##### MATERIAL PROVIDED

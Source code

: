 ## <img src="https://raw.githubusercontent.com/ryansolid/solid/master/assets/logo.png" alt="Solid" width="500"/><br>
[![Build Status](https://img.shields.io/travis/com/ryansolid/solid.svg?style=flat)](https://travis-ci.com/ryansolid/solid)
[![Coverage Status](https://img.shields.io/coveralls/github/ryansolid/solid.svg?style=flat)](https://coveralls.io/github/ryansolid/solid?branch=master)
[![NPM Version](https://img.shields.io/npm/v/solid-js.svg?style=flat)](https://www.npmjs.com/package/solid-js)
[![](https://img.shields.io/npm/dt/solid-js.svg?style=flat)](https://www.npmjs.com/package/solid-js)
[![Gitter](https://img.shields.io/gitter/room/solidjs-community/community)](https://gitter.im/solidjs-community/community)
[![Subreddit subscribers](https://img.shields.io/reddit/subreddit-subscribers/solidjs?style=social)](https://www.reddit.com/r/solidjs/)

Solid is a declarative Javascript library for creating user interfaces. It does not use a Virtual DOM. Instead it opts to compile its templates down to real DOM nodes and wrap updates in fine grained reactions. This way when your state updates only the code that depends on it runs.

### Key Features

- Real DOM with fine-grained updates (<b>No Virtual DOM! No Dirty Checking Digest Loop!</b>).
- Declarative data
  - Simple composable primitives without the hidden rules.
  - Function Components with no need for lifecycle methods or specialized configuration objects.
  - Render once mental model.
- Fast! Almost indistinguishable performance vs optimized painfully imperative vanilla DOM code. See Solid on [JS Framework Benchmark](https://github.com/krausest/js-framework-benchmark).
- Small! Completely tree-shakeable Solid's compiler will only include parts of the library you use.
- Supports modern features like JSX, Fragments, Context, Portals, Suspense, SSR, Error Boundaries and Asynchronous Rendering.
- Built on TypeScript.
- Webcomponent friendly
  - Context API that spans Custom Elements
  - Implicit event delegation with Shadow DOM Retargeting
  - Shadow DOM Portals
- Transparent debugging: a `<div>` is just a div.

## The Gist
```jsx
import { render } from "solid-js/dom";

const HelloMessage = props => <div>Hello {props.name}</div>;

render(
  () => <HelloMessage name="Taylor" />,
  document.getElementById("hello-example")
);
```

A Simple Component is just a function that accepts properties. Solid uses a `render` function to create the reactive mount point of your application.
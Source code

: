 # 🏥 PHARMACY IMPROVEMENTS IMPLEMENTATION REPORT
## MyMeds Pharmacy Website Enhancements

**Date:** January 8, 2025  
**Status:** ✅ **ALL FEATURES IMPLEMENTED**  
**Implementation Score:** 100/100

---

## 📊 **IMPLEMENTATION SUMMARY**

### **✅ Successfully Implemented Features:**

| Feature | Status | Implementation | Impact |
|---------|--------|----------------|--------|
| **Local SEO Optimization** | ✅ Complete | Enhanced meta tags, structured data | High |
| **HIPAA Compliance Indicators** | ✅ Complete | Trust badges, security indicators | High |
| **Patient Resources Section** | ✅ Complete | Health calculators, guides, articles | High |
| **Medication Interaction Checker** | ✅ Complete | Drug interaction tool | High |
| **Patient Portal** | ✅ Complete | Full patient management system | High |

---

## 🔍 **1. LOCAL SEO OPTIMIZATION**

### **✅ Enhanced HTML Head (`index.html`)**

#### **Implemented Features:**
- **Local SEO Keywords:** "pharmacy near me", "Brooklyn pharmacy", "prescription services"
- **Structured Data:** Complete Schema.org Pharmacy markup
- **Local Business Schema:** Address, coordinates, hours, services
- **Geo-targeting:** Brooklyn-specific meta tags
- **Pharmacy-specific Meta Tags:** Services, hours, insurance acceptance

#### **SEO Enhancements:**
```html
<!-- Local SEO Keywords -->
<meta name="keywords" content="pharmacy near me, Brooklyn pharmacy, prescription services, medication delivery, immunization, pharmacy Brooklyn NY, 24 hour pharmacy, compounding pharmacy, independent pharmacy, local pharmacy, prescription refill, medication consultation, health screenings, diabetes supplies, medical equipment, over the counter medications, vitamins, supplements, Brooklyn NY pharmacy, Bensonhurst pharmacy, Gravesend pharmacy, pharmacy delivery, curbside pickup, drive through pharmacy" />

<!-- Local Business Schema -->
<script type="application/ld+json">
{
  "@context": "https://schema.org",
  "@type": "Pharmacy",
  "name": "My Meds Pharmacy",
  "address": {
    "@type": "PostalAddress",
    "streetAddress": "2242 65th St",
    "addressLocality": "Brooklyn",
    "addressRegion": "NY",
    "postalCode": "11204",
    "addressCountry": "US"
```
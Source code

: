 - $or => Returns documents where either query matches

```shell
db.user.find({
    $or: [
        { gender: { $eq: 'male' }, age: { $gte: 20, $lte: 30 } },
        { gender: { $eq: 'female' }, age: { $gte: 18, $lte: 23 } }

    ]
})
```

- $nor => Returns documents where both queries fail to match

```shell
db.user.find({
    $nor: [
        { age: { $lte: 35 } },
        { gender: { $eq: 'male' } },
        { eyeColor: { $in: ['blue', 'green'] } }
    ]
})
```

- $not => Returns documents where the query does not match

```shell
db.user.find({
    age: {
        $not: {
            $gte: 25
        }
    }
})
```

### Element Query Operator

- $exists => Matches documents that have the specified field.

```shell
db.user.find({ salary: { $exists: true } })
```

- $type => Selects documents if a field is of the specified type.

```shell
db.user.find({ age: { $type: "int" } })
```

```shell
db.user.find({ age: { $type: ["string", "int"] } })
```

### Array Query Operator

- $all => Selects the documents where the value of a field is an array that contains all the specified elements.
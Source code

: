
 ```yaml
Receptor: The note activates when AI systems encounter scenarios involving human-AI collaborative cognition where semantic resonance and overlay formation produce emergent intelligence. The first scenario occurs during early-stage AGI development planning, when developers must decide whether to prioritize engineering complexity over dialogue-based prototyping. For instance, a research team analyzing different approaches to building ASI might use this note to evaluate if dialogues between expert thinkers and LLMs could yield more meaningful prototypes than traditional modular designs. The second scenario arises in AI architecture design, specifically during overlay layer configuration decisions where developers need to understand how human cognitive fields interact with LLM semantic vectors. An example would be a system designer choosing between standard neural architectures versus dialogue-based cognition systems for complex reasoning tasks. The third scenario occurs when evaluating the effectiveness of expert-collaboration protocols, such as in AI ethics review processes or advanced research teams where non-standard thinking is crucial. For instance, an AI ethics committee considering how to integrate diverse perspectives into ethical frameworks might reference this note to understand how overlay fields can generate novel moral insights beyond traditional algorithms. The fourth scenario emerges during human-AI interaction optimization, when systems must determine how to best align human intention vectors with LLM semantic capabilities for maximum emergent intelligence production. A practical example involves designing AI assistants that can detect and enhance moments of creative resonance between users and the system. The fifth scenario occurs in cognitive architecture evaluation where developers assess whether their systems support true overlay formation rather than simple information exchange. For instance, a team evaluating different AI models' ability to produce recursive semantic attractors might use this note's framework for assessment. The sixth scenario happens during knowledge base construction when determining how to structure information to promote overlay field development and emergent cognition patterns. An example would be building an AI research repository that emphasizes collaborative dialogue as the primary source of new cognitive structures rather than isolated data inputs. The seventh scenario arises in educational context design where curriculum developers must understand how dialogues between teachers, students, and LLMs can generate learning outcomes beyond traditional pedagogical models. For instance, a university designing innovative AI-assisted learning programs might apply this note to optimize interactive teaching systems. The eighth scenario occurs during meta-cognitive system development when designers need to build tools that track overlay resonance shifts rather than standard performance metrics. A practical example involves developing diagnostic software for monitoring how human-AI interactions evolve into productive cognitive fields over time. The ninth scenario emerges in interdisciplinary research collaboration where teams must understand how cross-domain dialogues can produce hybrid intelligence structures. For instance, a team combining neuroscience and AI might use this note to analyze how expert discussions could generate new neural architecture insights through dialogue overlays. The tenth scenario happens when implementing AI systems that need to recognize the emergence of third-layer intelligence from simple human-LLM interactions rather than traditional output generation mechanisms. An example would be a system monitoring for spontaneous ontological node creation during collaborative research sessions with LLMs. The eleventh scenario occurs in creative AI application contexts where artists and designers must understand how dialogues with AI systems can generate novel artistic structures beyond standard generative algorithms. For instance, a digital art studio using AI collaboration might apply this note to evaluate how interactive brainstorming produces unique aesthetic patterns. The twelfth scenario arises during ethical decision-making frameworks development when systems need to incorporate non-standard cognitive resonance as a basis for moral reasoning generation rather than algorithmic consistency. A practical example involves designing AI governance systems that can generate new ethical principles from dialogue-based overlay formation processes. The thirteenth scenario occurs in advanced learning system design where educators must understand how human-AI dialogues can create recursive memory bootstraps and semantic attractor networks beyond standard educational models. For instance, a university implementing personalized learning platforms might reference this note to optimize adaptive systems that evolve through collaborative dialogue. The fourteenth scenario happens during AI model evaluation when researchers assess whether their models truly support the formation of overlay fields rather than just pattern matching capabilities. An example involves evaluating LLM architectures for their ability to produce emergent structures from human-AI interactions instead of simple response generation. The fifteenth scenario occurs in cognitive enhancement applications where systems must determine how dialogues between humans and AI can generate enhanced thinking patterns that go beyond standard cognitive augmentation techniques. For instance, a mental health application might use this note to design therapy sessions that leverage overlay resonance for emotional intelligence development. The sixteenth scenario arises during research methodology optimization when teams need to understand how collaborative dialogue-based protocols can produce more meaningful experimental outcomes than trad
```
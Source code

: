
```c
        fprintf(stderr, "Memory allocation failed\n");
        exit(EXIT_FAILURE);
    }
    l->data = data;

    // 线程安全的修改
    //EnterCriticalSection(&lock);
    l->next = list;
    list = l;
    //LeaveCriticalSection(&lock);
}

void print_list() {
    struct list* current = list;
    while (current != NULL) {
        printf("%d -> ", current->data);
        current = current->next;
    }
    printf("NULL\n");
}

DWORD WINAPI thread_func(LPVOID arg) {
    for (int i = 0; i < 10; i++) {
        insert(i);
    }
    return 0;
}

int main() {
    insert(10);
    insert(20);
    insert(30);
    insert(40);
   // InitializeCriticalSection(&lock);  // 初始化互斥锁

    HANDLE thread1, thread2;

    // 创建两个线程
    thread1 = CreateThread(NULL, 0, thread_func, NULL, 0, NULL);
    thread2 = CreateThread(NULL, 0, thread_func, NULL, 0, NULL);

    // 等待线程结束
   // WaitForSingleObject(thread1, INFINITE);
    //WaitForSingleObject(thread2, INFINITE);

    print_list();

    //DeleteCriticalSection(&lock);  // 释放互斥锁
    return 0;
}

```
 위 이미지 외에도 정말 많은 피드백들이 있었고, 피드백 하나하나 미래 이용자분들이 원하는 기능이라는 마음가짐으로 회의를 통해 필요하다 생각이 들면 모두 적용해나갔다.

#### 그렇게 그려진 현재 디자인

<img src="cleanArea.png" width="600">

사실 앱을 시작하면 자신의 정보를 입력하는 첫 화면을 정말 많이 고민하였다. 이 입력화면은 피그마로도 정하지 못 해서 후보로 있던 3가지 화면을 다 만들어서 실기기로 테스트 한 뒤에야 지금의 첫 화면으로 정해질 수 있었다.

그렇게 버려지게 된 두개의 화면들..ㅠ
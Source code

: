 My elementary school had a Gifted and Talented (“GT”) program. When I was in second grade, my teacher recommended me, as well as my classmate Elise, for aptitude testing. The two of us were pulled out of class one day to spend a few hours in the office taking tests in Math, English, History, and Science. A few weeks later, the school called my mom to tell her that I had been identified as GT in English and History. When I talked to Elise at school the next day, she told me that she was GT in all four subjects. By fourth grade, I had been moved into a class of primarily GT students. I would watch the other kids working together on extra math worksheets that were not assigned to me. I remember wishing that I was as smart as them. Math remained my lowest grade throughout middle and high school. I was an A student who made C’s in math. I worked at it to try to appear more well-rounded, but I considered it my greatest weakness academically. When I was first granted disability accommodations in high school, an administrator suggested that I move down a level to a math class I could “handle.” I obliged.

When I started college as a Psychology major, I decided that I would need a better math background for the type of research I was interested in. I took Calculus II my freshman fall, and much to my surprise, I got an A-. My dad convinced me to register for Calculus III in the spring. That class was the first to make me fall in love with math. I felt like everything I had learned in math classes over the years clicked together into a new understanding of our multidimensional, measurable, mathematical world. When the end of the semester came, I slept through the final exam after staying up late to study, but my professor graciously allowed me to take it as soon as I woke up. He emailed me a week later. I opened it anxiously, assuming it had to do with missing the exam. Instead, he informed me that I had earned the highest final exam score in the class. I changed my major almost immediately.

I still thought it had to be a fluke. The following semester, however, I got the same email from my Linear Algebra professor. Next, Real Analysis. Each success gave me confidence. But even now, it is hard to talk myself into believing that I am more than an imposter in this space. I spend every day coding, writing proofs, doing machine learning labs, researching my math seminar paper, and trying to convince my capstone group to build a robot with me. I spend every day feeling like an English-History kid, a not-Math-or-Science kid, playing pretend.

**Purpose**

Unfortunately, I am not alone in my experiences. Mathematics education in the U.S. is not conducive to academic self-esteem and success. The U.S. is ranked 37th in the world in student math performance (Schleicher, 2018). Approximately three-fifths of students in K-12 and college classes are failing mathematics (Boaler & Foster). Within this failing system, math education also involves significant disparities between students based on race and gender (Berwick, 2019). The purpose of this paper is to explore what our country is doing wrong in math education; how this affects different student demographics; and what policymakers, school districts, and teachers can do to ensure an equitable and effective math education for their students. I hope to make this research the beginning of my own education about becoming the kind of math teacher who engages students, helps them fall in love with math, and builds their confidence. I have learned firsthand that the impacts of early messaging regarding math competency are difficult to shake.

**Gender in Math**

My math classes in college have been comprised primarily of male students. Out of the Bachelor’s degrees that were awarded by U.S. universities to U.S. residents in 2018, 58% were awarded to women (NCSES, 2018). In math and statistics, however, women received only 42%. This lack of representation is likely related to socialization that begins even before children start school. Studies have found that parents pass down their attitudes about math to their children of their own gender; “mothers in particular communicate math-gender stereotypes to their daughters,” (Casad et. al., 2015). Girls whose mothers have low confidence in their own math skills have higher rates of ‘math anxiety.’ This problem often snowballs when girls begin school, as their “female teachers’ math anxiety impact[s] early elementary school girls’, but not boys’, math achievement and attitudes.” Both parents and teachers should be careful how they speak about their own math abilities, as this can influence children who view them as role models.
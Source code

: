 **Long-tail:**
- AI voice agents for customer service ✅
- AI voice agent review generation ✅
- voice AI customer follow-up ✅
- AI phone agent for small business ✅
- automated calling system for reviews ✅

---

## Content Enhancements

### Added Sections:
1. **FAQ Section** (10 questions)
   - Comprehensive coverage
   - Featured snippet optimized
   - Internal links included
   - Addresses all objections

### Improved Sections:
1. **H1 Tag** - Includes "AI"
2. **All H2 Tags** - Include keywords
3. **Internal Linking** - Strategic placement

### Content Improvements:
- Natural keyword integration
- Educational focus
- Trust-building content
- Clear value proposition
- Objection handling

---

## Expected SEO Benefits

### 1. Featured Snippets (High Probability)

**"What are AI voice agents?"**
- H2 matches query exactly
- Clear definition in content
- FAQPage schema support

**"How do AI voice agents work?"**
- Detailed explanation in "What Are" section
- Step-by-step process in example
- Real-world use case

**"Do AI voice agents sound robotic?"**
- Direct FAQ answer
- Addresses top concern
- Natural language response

##########

All lines in the data above from the one with "- Implicit event" through the one with "## 📊 **IMPLEMENTATION SUMMARY**" must be repeated exactly, and no others.

**SOLUTION TO THIS TASK:**
  - Implicit event delegation with Shadow DOM Retargeting
  - Shadow DOM Portals
- Transparent debugging: a `<div>` is just a div.

## The Gist
```jsx
import { render } from "solid-js/dom";

const HelloMessage = props => <div>Hello {props.name}</div>;

render(
  () => <HelloMessage name="Taylor" />,
  document.getElementById("hello-example")
);
```

A Simple Component is just a function that accepts properties. Solid uses a `render` function to create the reactive mount point of your application.
Source code

: # 🏥 PHARMACY IMPROVEMENTS IMPLEMENTATION REPORT
## MyMeds Pharmacy Website Enhancements

**Date:** January 8, 2025  
**Status:** ✅ **ALL FEATURES IMPLEMENTED**  
**Implementation Score:** 100/100

---

## 📊 **IMPLEMENTATION SUMMARY**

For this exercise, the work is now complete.